— PROBLEM DETAILS —
Keep every word of the listing and drop the images when you write it out.

— MATERIAL FOR THE TASK —

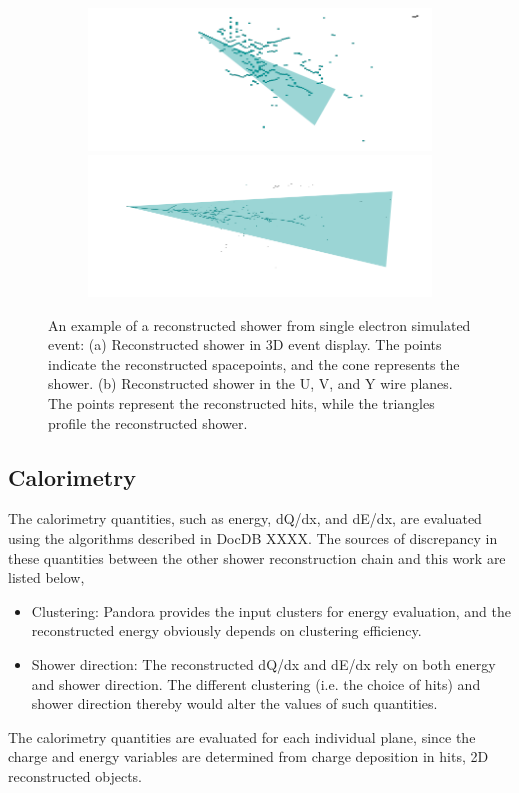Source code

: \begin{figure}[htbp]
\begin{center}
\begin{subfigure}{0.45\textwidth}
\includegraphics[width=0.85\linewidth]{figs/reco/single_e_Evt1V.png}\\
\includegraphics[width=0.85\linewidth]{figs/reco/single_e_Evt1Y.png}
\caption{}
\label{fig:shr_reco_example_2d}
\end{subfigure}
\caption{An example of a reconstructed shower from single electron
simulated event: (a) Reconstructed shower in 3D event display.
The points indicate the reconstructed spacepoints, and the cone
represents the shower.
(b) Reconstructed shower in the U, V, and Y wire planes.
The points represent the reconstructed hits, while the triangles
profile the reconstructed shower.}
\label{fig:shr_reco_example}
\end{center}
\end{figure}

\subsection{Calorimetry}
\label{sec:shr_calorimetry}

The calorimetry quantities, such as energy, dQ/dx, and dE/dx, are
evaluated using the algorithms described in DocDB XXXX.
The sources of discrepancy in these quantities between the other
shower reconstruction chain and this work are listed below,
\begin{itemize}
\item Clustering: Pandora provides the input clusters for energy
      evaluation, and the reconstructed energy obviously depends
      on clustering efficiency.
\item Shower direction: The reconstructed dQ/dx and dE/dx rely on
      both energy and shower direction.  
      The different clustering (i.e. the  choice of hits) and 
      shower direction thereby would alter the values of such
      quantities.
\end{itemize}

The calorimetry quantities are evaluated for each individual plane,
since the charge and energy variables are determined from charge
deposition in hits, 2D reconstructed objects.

— PROBLEM SOLUTION —
Source code

: \begin{figure}[htbp]
\begin{center}
\begin{subfigure}{0.45\textwidth}
\includegraphics[width=0.85\linewidth]{figs/reco/single_e_Evt1V.png}\\
\includegraphics[width=0.85\linewidth]{figs/reco/single_e_Evt1Y.png}
\caption{}
\label{fig:shr_reco_example_2d}
\end{subfigure}
\caption{An example of a reconstructed shower from single electron
simulated event: (a) Reconstructed shower in 3D event display.
The points indicate the reconstructed spacepoints, and the cone
represents the shower.
(b) Reconstructed shower in the U, V, and Y wire planes.
The points represent the reconstructed hits, while the triangles
profile the reconstructed shower.}
\label{fig:shr_reco_example}
\end{center}
\end{figure}

\subsection{Calorimetry}
\label{sec:shr_calorimetry}

The calorimetry quantities, such as energy, dQ/dx, and dE/dx, are
evaluated using the algorithms described in DocDB XXXX.
The sources of discrepancy in these quantities between the other
shower reconstruction chain and this work are listed below,
\begin{itemize}
\item Clustering: Pandora provides the input clusters for energy
      evaluation, and the reconstructed energy obviously depends
      on clustering efficiency.
\item Shower direction: The reconstructed dQ/dx and dE/dx rely on
      both energy and shower direction.  
      The different clustering (i.e. the  choice of hits) and 
      shower direction thereby would alter the values of such
      quantities.
\end{itemize}

The calorimetry quantities are evaluated for each individual plane,
since the charge and energy variables are determined from charge
deposition in hits, 2D reconstructed objects.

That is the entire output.